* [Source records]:

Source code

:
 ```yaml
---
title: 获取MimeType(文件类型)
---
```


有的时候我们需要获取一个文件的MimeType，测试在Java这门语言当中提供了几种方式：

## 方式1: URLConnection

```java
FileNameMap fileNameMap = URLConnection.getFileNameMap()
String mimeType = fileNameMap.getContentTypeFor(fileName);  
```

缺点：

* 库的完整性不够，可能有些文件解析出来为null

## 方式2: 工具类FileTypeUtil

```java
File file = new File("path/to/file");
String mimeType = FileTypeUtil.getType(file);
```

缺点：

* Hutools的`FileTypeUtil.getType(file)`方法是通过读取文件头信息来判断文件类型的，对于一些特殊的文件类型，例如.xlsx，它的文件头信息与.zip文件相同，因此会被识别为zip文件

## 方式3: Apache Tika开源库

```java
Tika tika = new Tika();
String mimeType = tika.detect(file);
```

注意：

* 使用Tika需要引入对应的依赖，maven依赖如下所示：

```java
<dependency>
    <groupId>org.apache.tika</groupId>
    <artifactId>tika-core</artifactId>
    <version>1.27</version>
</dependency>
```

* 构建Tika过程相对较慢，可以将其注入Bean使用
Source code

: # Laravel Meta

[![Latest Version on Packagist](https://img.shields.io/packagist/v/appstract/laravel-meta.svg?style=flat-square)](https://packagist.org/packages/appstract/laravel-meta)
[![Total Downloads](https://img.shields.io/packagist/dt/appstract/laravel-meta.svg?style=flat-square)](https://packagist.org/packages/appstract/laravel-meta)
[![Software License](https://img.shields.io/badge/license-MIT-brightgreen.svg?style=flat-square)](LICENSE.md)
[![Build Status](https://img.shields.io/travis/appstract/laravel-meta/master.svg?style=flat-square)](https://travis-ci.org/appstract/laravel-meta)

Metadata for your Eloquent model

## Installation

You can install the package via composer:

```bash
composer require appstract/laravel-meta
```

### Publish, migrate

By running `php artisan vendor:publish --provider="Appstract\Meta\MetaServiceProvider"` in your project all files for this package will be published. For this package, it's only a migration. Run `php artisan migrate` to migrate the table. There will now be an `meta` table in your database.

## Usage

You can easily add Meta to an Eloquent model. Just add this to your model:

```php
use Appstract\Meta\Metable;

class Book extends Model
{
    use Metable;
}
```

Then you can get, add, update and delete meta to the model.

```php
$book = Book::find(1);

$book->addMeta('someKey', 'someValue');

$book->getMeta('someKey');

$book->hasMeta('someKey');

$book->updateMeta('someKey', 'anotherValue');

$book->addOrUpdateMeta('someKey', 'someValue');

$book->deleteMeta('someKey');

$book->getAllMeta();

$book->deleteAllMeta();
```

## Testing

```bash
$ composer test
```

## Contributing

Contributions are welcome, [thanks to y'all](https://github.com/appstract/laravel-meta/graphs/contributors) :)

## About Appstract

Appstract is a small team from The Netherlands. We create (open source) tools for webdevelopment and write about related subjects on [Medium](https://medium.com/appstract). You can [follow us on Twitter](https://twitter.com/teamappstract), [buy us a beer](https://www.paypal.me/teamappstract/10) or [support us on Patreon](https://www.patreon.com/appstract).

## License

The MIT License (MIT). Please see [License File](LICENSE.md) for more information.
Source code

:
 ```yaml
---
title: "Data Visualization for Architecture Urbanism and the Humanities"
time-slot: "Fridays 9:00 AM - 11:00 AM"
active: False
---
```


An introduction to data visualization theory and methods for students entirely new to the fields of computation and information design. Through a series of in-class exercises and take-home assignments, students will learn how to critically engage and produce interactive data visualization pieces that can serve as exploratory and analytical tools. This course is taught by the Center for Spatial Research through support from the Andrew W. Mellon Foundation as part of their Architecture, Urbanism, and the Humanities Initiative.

* [What to produce]:
Restate the data above in full, word for word.

* [Answer to this problem]:
Source code

:
 ```yaml
---
title: 获取MimeType(文件类型)
---
```


有的时候我们需要获取一个文件的MimeType，测试在Java这门语言当中提供了几种方式：

## 方式1: URLConnection

```java
FileNameMap fileNameMap = URLConnection.getFileNameMap()
String mimeType = fileNameMap.getContentTypeFor(fileName);  
```

缺点：

* 库的完整性不够，可能有些文件解析出来为null

## 方式2: 工具类FileTypeUtil

```java
File file = new File("path/to/file");
String mimeType = FileTypeUtil.getType(file);
```

缺点：

* Hutools的`FileTypeUtil.getType(file)`方法是通过读取文件头信息来判断文件类型的，对于一些特殊的文件类型，例如.xlsx，它的文件头信息与.zip文件相同，因此会被识别为zip文件

## 方式3: Apache Tika开源库

```java
Tika tika = new Tika();
String mimeType = tika.detect(file);
```

注意：

* 使用Tika需要引入对应的依赖，maven依赖如下所示：

```java
<dependency>
    <groupId>org.apache.tika</groupId>
    <artifactId>tika-core</artifactId>
    <version>1.27</version>
</dependency>
```

* 构建Tika过程相对较慢，可以将其注入Bean使用
Source code

: # Laravel Meta

[![Latest Version on Packagist](https://img.shields.io/packagist/v/appstract/laravel-meta.svg?style=flat-square)](https://packagist.org/packages/appstract/laravel-meta)
[![Total Downloads](https://img.shields.io/packagist/dt/appstract/laravel-meta.svg?style=flat-square)](https://packagist.org/packages/appstract/laravel-meta)
[![Software License](https://img.shields.io/badge/license-MIT-brightgreen.svg?style=flat-square)](LICENSE.md)
[![Build Status](https://img.shields.io/travis/appstract/laravel-meta/master.svg?style=flat-square)](https://travis-ci.org/appstract/laravel-meta)

Metadata for your Eloquent model

## Installation

You can install the package via composer:

```bash
composer require appstract/laravel-meta
```

### Publish, migrate

By running `php artisan vendor:publish --provider="Appstract\Meta\MetaServiceProvider"` in your project all files for this package will be published. For this package, it's only a migration. Run `php artisan migrate` to migrate the table. There will now be an `meta` table in your database.

## Usage

You can easily add Meta to an Eloquent model. Just add this to your model:

```php
use Appstract\Meta\Metable;

class Book extends Model
{
    use Metable;
}
```

Then you can get, add, update and delete meta to the model.

```php
$book = Book::find(1);

$book->addMeta('someKey', 'someValue');

$book->getMeta('someKey');

$book->hasMeta('someKey');

$book->updateMeta('someKey', 'anotherValue');

$book->addOrUpdateMeta('someKey', 'someValue');

$book->deleteMeta('someKey');

$book->getAllMeta();

$book->deleteAllMeta();
```

## Testing

```bash
$ composer test
```

## Contributing

Contributions are welcome, [thanks to y'all](https://github.com/appstract/laravel-meta/graphs/contributors) :)

## About Appstract

Appstract is a small team from The Netherlands. We create (open source) tools for webdevelopment and write about related subjects on [Medium](https://medium.com/appstract). You can [follow us on Twitter](https://twitter.com/teamappstract), [buy us a beer](https://www.paypal.me/teamappstract/10) or [support us on Patreon](https://www.patreon.com/appstract).

## License

The MIT License (MIT). Please see [License File](LICENSE.md) for more information.
Source code

:
 ```yaml
---
title: "Data Visualization for Architecture Urbanism and the Humanities"
time-slot: "Fridays 9:00 AM - 11:00 AM"
active: False
---
```


An introduction to data visualization theory and methods for students entirely new to the fields of computation and information design. Through a series of in-class exercises and take-home assignments, students will learn how to critically engage and produce interactive data visualization pieces that can serve as exploratory and analytical tools. This course is taught by the Center for Spatial Research through support from the Andrew W. Mellon Foundation as part of their Architecture, Urbanism, and the Humanities Initiative.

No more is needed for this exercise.